The present invention has been made in view of the above problem. An object of the present invention is to improve a radiation property and an electrical conductivity of a semiconductor device including radiation members that are thermally and electrically connected to both surfaces of a semiconductor chip therein. Another object of the present invention is to provide a semiconductor device easily accommodating several different semiconductor chips therein.
For example, according to one aspect of the present invention, in a semiconductor device in which a semiconductor chip is thermally and electrically connected to first and second radiation members therebetween, the first and second radiation members are made of a metallic material that is superior to tungsten and molybdenum in at least one of an electrical conductivity and a thermal conductivity.

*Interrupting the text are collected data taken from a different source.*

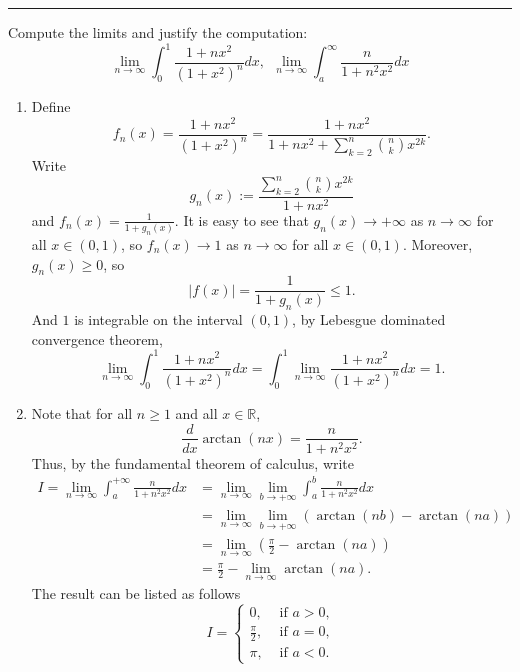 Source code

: \documentclass[letterpaper, 12pt]{article}
\begin{document}
\noindent\rule{7in}{2.8pt}
\begin{problem}{3.2}
Compute the limits and justify the computation:
\[\lim_{n\to \infty}\int_{0}^{1}\frac{1+nx^2}{(1+x^2)^n}dx,\ \ \lim_{n\to \infty}\int_{a}^{\infty}\frac{n}{1+n^2x^2}dx\]
\end{problem}
\begin{solution}
\begin{enumerate}[(1)]
  \item Define
  \[f_n(x)=\frac{1+nx^2}{(1+x^2)^n}=\frac{1+nx^2}{1+nx^2+\sum_{k=2}^{n}\binom{n}{k}x^{2k}}.\]
  Write 
  \[g_n(x):=\frac{\sum_{k=2}^{n}\binom{n}{k}x^{2k}}{1+nx^2}\]
  and \(f_n(x)=\frac{1}{1+g_n(x)}\). It is easy to see that \(g_n(x)\to +\infty\) as \(n\to \infty\) for all \(x\in (0,1)\), so \(f_n(x)\to 1\) as \(n\to \infty\) for all \(x\in (0,1)\). Moreover, \(g_n(x)\geq 0\), so 
  \[|f(x)|=\frac{1}{1+g_n(x)}\leq 1.\]
  And \(1\) is integrable on the interval \((0,1)\), by Lebesgue dominated convergence theorem, 
  \[\lim_{n\to \infty}\int_0^1 \frac{1+nx^2}{(1+x^2)^n}dx=\int_0^1\lim_{n\to \infty}\frac{1+nx^2}{(1+x^2)^n}dx=1.\]
  \item Note that for all \(n\geq 1\) and all \(x\in \mathbb{R}\), 
  \[\frac{d}{dx}\arctan(nx)=\frac{n}{1+n^2x^2}.\]
  Thus, by the fundamental theorem of calculus, write 
  \begin{align*}
      I=\lim_{n\to \infty}\int_a^{+\infty} \frac{n}{1+n^2x^2}dx&=\lim_{n\to \infty}\lim_{b\to +\infty}\int^b_a \frac{n}{1+n^2x^2}dx\\ 
       &=\lim_{n\to \infty}\lim_{b\to +\infty}(\arctan(nb)-\arctan(na))\\ 
       &=\lim_{n\to \infty}(\frac{\pi}{2}-\arctan(na))\\
       &=\frac{\pi}{2}-\lim_{n\to \infty}\arctan(na).
  \end{align*}
  The result can be listed as follows 
  \[I=\begin{cases}
    0, &\text{ if \(a>0\)},\\
    \frac{\pi}{2}, &\text{ if \(a=0\)},\\
    \pi, &\text{ if \(a<0\)}.
  \end{cases}\]
\end{enumerate}
\end{solution}
\end{document}
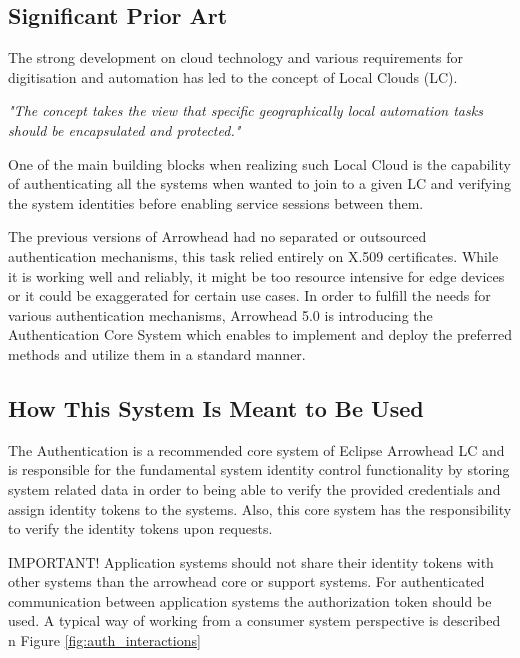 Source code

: \documentclass[a4paper]{arrowhead}
\begin{document}
\subsection{Significant Prior Art}
\label{sec:prior_art}

The strong development on cloud technology and various requirements for digitisation and automation has led to the concept of Local Clouds (LC).

\textit{"The concept takes the view that specific geographically local automation tasks should be encapsulated and protected."} \cite{jerker2017localclouds}

One of the main building blocks when realizing such Local Cloud is the capability of authenticating all the systems when wanted to join to a given LC and verifying the system identities before enabling service sessions between them. 

The previous versions of Arrowhead had no separated or outsourced authentication mechanisms, this task relied entirely on X.509 certificates. While it is working well and reliably, it might be too resource intensive for edge devices or it could be exaggerated for certain use cases. In order to fulfill the needs for various authentication mechanisms, Arrowhead 5.0 is introducing the Authentication Core System which enables to implement and deploy the preferred methods and utilize them in a standard manner.

\subsection{How This System Is Meant to Be Used}
\label{sec:use}

The Authentication is a recommended core system of Eclipse Arrowhead LC and is responsible for the fundamental system identity control functionality by storing system related data in order to being able to verify the provided credentials and assign identity tokens to the systems. Also, this core system has the responsibility to verify the identity tokens upon requests. 

IMPORTANT! Application systems should not share their identity tokens with other systems than the arrowhead core or support systems. For authenticated communication between application systems the authorization token should be used. A typical way of working from a consumer system perspective is described n Figure \ref{fig:auth_interactions}
\end{document}
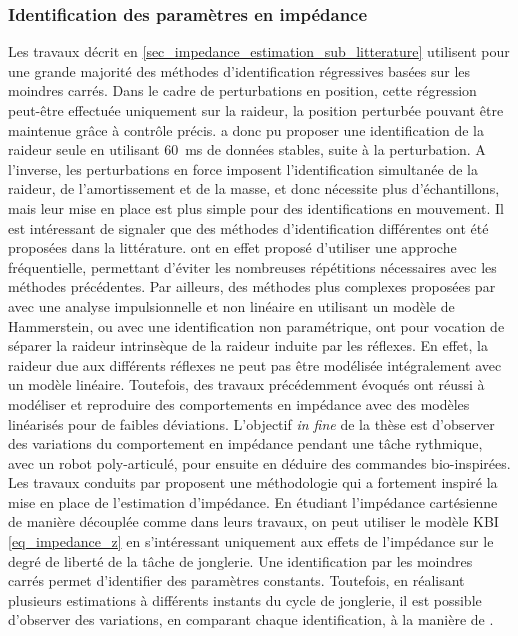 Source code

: \documentclass[12pt, a4paper]{article} %
\numberwithin{equation}{section}
\begin{document}
\subsubsection{Identification des paramètres en impédance} \label{sec_impedance_estimation_sub_tools_sub_optimization}

%
%
Les travaux décrit en \cref{sec_impedance_estimation_sub_litterature} utilisent pour une grande majorité des méthodes d'identification régressives basées sur les moindres carrés. Dans le cadre de perturbations en position, cette régression peut-être effectuée uniquement sur la raideur, la position perturbée pouvant être maintenue grâce à contrôle précis. \cite{burdet_method_2000} a donc pu proposer une identification de la raideur seule en utilisant \SI{60}{\milli\second} de données stables, suite à la perturbation. A l'inverse, les perturbations en force imposent l'identification simultanée de la raideur, de l'amortissement et de la masse, et donc nécessite plus d'échantillons, mais leur mise en place est plus simple pour des identifications en mouvement.
%
\newlineBlank
%
Il est intéressant de signaler que des méthodes d'identification différentes ont été proposées dans la littérature. \cite{piovesan_measuring_2012} ont en effet proposé d'utiliser une approche fréquentielle, permettant d'éviter les nombreuses répétitions nécessaires avec les méthodes précédentes. Par ailleurs, des méthodes plus complexes proposées par \cite{kearney_identification_1997} avec une analyse impulsionnelle et non linéaire en utilisant un modèle de Hammerstein, ou \cite{guarin_unbiased_2018} avec une identification non paramétrique, ont pour vocation de séparer la raideur intrinsèque de la raideur induite par les réflexes. En effet, la raideur due aux différents réflexes ne peut pas être modélisée intégralement avec un modèle linéaire. Toutefois, des travaux précédemment évoqués ont réussi à modéliser et reproduire des comportements en impédance avec des modèles linéarisés pour de faibles déviations. 
%
\newlineBlank
%
L'objectif \textit{in fine} de la thèse est d'observer des variations du comportement en impédance pendant une tâche rythmique, avec un robot poly-articulé, pour ensuite en déduire des commandes bio-inspirées. Les travaux conduits par \cite{erden_end-point_2015,erden_hand_2015} proposent une méthodologie qui a fortement inspiré la mise en place de l'estimation d'impédance. En étudiant l'impédance cartésienne de manière découplée comme dans leurs travaux, on peut utiliser le modèle KBI \cref{eq_impedance_z} en s'intéressant uniquement aux effets de l'impédance sur le degré de liberté de la tâche de jonglerie. Une identification par les moindres carrés permet d'identifier des paramètres constants. Toutefois, en réalisant plusieurs estimations à différents instants du cycle de jonglerie, il est possible d'observer des variations, en comparant chaque identification, à la manière de \cite{tsuji_bio-mimetic_2008}.
\end{document}
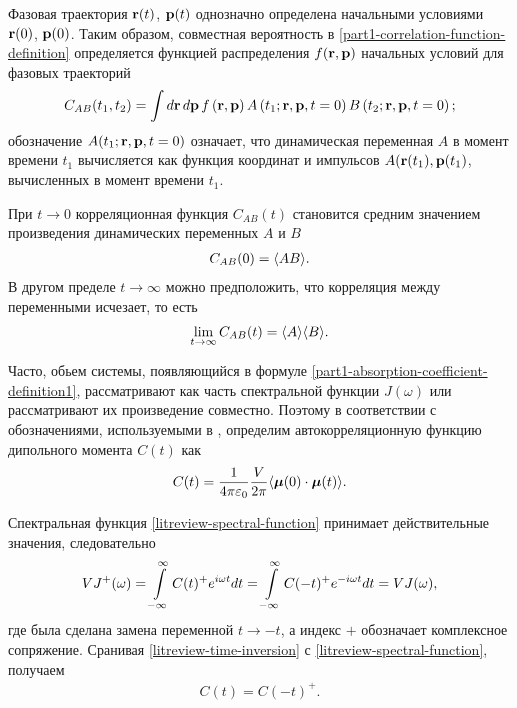 Фазовая траектория $\mathbf{r}(t)$, $\mathbf{p}(t)$ однозначно определена начальными условиями $\mathbf{r}(0)$, $\mathbf{p}(0)$. Таким образом, совместная вероятность в \eqref{part1-correlation-function-definition} определяется функцией распределения $f(\mathbf{r}, \mathbf{p})$ начальных условий для фазовых траекторий
\begin{gather}
    C_{AB}(t_1, t_2) = \int d\mathbf{r} \, d\mathbf{p} \, f \left( \mathbf{r}, \mathbf{p} \right) A\left( t_1; \mathbf{r}, \mathbf{p}, t = 0 \right) B \left( t_2; \mathbf{r}, \mathbf{p}, t = 0 \right);
\end{gather}
%
обозначение $A(t_1; \mathbf{r}, \mathbf{p}, t = 0)$ означает, что динамическая переменная $A$ в момент времени $t_1$ вычисляется как функция координат и импульсов $A(\mathbf{r}(t_1), \mathbf{p}(t_1)$, вычисленных в момент времени $t_1$. \par
    При $t \rightarrow 0$ корреляционная функция $C_{AB}(t)$ становится средним значением произведения динамических переменных $A$ и $B$
\begin{gather}
    C_{AB}(0) = \langle AB \rangle.
\end{gather}
%
В другом пределе $t \rightarrow \infty$ можно предположить, что корреляция между переменными исчезает, то есть
\begin{gather}
    \lim_{t \rightarrow \infty} C_{AB}(t) = \langle A \rangle \langle B \rangle.
\end{gather}

Часто, обьем системы, появляющийся в формуле \eqref{part1-absorption-coefficient-definition1}, рассматривают как часть спектральной функции $J(\omega)$ или рассматривают их произведение совместно. Поэтому в соответствии с обозначениями, используемыми в \cite{frommhold}, определим автокорреляционную функцию дипольного момента $C(t)$ как
\begin{gather}
    C(t) = \frac{1}{4 \pi \varepsilon_0} \frac{V}{2\pi} \langle \boldsymbol{\mu}(0) \cdot \boldsymbol{\mu}(t) \rangle. \label{litreview-autocorrelation-function-definition}
\end{gather}

Спектральная функция \eqref{litreview-spectral-function} принимает действительные значения, следовательно
\begin{gather}
    V J^+(\omega) = \int\limits_{-\infty}^\infty C(t)^+ e^{i \omega t} dt = \int\limits_{-\infty}^\infty C(-t)^+ e^{-i\omega t} dt = VJ(\omega), \label{litreview-time-inversion}
\end{gather}
%
где была сделана замена переменной $t \rightarrow -t$, а индекс $+$ обозначает комплексное сопряжение. Сранивая \eqref{litreview-time-inversion} с \eqref{litreview-spectral-function}, получаем
\begin{gather}
    C(t) = C(-t)^+.
\end{gather}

Accordingly, the radiation property and the electrical conductivity of the semiconductor device can be improved.
According to another aspect of the present invention, in a semiconductor device in which first and second semiconductor chips are thermally and electrically connected to first and second radiation members therebetween, the first radiation member has first and second protruding portions protruding toward the first and second semiconductor chips, and first and second front end portions of the first and second protruding portions are thermally and electrically connected to the first and second semiconductor chips through a bonding member.
In this case, even when the first and second semiconductor chips are different from each other in thickness, the first and second radiation members can be provided with first and second radiation surfaces approximately parallel to each other by controlling protruding amounts of the first and second protruding portions.
According to still another aspect of the present invention, in a semiconductor device in which a semiconductor chip is disposed between a first conductive member and a second conductive member, the first conductive member is further bonded to a third conductive member at an opposite side of the semiconductor chip so that a bonding area between the first conductive member and the third conductive member is smaller than that between the first conductive member and the semiconductor chip. Accordingly, stress concentration on the first conductive member can be suppressed to prevent occurrence of cracks. This results in improved radiation property and electrical conductivity of the semiconductor device.